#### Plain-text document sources
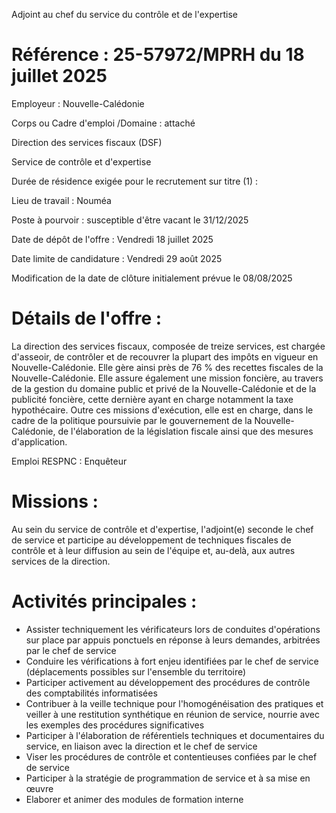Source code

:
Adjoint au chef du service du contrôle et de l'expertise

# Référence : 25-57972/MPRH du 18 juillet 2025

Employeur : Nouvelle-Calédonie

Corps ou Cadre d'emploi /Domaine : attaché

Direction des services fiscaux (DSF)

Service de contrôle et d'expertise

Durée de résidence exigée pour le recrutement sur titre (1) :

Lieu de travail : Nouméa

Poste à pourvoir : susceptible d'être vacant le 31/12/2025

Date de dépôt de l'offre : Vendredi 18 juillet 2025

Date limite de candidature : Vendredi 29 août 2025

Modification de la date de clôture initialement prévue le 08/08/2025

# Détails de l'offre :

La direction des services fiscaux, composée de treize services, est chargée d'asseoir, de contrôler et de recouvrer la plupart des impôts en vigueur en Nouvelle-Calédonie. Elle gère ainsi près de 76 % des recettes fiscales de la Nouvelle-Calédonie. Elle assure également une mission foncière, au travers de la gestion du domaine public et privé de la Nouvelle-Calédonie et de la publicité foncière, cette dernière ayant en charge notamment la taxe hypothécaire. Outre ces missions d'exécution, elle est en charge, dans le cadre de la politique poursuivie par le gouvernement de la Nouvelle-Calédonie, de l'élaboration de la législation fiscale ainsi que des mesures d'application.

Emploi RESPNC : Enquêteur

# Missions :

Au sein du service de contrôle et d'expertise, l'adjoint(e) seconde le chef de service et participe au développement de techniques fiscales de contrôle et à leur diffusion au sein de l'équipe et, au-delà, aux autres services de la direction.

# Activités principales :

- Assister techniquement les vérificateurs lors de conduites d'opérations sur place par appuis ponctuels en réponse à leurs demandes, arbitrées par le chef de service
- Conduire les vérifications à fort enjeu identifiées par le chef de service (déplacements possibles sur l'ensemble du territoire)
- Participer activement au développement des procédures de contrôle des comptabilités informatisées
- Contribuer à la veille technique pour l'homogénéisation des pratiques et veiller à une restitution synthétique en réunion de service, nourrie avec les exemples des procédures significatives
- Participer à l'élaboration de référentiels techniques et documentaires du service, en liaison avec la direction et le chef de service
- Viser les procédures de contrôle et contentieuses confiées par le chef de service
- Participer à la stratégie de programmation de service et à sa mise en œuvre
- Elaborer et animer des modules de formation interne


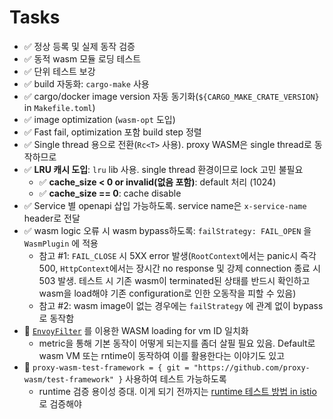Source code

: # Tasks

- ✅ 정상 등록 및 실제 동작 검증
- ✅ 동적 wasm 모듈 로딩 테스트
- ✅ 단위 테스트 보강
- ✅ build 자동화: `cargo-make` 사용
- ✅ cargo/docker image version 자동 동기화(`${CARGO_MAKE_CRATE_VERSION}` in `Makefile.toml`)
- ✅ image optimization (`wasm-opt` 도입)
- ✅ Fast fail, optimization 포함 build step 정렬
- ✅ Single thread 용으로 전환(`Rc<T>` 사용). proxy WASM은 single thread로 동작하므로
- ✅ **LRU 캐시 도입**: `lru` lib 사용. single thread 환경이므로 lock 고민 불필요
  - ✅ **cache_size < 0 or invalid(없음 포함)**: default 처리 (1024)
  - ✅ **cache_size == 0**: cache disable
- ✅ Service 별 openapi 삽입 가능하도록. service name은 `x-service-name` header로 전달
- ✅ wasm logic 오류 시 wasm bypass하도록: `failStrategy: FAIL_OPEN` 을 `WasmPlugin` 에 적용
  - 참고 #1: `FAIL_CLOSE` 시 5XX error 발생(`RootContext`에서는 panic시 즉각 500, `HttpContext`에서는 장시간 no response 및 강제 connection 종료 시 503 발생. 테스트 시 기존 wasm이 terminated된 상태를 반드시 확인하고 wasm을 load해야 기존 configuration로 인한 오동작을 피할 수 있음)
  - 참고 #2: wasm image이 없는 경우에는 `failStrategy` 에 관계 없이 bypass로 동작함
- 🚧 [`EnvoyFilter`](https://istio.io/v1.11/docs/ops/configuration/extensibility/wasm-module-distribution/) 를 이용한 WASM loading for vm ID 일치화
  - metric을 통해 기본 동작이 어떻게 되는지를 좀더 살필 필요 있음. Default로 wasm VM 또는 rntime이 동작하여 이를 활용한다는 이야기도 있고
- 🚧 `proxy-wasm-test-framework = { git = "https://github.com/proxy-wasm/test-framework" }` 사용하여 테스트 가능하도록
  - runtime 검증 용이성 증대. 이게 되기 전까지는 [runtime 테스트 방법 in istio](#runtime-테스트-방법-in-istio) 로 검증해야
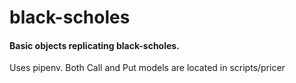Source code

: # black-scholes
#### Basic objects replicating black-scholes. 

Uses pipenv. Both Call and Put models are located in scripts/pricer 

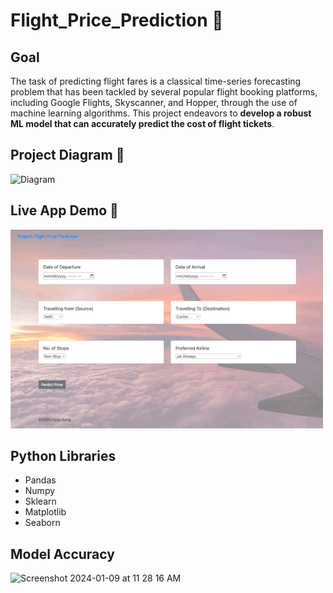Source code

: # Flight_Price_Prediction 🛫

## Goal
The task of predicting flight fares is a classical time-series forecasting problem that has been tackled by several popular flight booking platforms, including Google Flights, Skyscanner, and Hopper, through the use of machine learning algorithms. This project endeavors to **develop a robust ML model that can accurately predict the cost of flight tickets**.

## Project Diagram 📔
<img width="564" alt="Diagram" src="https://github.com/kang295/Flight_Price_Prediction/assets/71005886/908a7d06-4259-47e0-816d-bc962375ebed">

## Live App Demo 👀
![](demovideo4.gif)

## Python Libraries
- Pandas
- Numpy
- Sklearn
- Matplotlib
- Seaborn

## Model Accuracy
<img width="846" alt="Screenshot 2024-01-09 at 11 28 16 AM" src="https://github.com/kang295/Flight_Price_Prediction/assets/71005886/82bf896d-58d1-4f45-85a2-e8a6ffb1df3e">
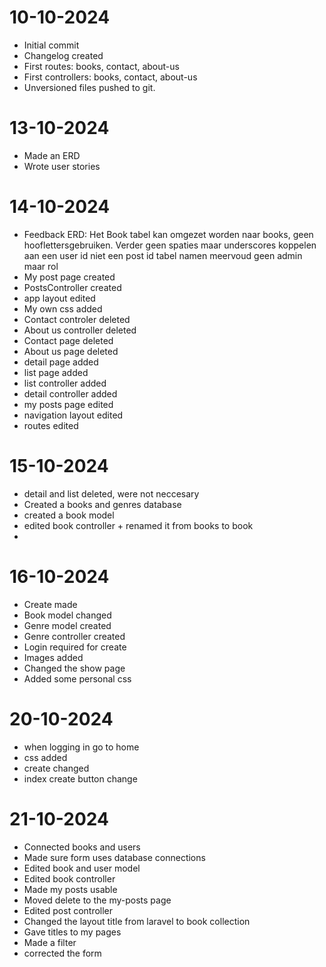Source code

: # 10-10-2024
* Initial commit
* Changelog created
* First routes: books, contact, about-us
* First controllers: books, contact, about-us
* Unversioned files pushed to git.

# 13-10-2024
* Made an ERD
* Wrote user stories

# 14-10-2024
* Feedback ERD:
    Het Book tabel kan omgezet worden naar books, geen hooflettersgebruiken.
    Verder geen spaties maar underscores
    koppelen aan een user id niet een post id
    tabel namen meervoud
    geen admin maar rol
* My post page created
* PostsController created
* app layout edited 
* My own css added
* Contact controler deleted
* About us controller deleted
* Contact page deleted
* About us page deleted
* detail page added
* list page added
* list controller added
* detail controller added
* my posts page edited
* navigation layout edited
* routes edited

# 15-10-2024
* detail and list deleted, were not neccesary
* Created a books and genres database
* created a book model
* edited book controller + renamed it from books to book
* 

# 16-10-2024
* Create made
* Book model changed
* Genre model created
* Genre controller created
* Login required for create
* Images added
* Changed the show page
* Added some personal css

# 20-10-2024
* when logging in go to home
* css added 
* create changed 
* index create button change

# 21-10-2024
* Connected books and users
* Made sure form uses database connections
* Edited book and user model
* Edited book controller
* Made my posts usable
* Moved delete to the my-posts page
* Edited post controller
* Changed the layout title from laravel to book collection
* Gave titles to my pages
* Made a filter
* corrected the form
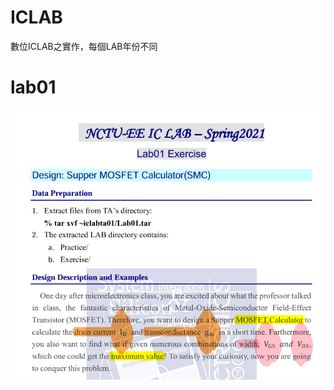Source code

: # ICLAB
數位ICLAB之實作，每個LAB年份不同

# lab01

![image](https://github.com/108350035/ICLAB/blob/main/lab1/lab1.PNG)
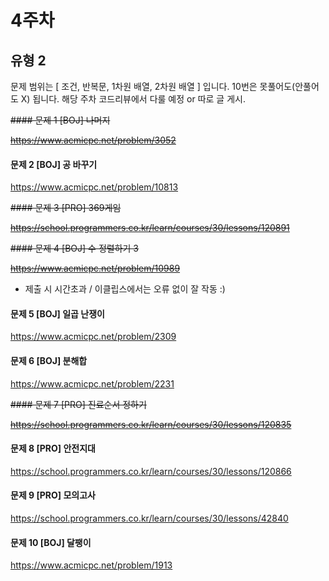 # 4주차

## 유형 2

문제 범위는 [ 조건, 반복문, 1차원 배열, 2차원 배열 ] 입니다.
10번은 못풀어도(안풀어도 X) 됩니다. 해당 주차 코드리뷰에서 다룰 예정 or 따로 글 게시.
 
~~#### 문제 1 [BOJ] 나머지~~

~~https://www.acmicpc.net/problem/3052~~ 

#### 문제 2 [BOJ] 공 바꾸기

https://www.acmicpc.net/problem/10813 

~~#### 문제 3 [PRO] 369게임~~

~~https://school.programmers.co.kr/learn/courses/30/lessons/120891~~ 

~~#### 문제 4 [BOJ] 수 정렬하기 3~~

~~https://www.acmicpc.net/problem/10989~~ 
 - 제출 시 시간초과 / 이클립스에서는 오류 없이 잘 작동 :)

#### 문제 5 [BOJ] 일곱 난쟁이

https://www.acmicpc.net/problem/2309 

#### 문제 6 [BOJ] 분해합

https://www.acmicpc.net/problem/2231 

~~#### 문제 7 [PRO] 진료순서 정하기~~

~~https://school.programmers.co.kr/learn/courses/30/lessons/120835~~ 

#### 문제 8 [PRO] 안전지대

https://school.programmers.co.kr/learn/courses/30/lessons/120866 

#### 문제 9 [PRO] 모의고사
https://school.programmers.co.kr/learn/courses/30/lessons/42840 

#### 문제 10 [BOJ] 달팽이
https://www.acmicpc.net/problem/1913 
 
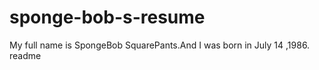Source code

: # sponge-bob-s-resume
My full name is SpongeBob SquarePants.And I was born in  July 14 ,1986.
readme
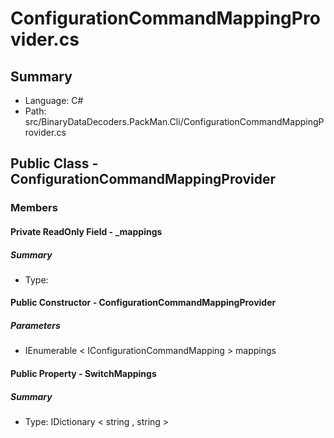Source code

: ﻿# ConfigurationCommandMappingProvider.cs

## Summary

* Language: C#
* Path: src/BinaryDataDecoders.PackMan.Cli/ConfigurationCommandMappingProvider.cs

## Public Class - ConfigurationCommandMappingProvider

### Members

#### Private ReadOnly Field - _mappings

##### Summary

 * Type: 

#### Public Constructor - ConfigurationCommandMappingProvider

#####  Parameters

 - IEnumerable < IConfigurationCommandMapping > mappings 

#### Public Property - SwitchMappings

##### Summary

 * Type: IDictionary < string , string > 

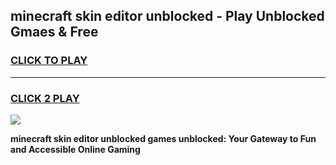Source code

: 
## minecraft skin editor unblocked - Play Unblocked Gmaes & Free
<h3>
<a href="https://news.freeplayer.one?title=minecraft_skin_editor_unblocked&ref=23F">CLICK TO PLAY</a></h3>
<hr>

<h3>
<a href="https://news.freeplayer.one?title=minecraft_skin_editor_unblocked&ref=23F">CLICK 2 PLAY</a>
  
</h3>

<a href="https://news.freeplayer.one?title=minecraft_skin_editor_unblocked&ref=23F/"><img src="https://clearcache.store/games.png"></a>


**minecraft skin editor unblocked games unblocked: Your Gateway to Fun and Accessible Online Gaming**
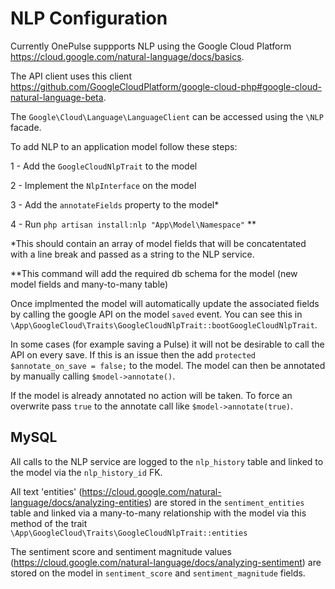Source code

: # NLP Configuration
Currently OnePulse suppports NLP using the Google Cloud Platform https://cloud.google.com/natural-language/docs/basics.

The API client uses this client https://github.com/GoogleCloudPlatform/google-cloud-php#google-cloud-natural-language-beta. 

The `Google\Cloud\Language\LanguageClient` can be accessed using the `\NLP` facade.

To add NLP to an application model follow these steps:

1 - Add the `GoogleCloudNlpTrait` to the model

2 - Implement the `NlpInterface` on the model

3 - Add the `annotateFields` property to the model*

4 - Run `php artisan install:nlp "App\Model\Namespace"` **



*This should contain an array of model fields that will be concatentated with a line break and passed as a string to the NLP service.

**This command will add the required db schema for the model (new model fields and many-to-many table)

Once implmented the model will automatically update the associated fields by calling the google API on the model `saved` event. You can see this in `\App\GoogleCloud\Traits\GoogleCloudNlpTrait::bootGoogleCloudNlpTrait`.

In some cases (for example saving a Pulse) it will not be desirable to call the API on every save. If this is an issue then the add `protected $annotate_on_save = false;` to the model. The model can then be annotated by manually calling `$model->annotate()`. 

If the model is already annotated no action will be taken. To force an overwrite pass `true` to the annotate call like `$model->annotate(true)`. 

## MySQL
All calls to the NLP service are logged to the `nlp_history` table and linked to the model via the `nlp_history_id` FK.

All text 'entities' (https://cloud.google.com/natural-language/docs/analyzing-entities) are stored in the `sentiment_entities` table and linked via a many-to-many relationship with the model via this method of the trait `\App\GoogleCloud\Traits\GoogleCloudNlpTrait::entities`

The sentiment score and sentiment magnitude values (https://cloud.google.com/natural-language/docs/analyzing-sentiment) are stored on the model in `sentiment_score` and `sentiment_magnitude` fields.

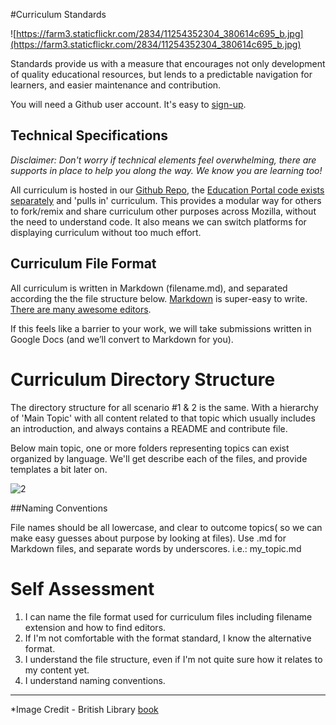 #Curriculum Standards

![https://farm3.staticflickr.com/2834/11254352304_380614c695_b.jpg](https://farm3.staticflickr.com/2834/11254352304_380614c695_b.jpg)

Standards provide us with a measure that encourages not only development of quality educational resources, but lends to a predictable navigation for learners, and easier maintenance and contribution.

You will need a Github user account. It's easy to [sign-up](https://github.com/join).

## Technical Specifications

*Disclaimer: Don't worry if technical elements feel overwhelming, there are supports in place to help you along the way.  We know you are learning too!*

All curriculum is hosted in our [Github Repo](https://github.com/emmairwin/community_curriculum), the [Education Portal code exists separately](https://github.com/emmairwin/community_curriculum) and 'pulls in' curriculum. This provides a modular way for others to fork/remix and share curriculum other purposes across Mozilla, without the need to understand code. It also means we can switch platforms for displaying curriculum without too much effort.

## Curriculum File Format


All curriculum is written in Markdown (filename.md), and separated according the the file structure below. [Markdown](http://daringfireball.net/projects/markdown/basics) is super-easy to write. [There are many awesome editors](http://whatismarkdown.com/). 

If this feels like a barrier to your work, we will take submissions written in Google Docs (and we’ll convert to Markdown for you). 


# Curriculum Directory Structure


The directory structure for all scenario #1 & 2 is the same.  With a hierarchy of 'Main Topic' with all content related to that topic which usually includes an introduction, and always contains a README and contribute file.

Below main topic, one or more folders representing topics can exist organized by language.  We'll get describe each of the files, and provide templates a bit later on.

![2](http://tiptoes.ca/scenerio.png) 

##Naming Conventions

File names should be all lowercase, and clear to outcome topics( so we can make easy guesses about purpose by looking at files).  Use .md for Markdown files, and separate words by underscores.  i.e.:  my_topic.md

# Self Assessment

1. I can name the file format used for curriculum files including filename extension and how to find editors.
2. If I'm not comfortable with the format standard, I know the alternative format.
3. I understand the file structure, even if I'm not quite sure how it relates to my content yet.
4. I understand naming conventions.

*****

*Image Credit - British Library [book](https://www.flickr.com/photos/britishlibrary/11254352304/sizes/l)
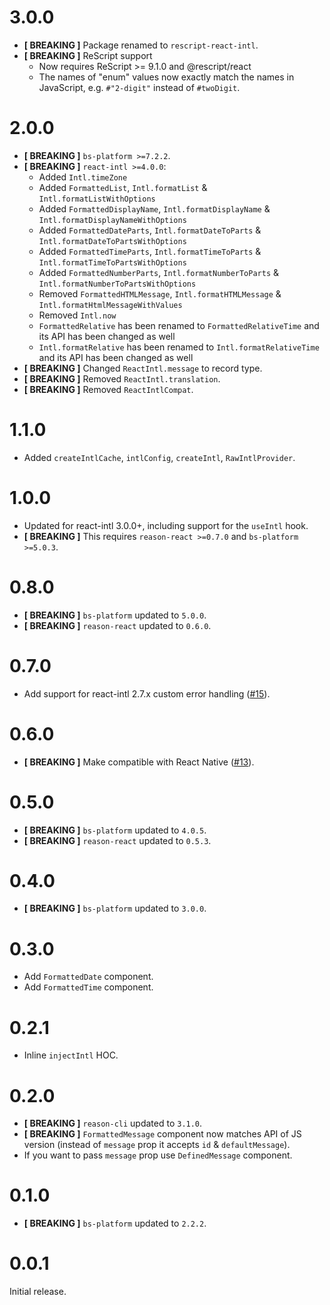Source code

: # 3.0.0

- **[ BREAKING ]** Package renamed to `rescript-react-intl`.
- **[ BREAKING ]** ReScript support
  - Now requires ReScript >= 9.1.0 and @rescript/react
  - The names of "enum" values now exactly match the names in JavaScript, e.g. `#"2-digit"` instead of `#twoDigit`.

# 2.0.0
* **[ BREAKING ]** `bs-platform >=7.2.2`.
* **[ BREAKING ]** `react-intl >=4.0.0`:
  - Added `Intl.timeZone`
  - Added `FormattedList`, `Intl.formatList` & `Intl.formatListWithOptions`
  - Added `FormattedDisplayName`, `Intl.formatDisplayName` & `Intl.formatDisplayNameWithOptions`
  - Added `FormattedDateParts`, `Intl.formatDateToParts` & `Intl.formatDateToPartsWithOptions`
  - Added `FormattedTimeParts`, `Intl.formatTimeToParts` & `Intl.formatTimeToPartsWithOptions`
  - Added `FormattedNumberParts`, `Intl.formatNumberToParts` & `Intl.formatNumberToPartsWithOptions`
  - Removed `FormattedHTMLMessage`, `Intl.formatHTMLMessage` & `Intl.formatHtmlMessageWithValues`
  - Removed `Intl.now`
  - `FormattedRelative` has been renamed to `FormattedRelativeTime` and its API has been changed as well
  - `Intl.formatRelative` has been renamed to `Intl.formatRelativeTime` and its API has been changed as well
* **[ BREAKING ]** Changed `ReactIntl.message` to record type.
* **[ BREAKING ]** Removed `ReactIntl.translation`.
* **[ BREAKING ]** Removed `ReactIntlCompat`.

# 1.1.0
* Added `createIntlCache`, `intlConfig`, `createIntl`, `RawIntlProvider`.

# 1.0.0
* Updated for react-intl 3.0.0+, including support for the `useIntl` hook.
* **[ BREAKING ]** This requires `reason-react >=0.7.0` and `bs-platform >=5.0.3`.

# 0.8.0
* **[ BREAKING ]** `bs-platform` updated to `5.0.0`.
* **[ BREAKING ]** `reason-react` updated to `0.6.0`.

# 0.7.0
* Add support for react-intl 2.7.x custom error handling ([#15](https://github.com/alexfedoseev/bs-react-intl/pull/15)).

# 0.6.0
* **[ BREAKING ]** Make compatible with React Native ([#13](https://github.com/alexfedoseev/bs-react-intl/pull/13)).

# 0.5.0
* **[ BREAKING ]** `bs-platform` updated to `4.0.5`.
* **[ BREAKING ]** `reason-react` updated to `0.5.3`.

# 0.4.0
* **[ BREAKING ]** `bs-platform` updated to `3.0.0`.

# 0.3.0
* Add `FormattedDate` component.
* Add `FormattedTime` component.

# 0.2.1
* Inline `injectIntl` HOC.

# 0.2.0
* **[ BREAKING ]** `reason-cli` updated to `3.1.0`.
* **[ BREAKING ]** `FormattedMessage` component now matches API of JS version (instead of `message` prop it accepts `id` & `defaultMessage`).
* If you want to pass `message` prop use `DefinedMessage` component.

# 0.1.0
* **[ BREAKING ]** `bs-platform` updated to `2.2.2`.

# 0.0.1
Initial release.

#### Exercise goal
Each line above where the word "assets" occurs should be copied out.

#### Solution
<img width="564" alt="Diagram" src="https://github.com/kang295/Flight_Price_Prediction/assets/71005886/908a7d06-4259-47e0-816d-bc962375ebed">
<img width="846" alt="Screenshot 2024-01-09 at 11 28 16 AM" src="https://github.com/kang295/Flight_Price_Prediction/assets/71005886/82bf896d-58d1-4f45-85a2-e8a6ffb1df3e">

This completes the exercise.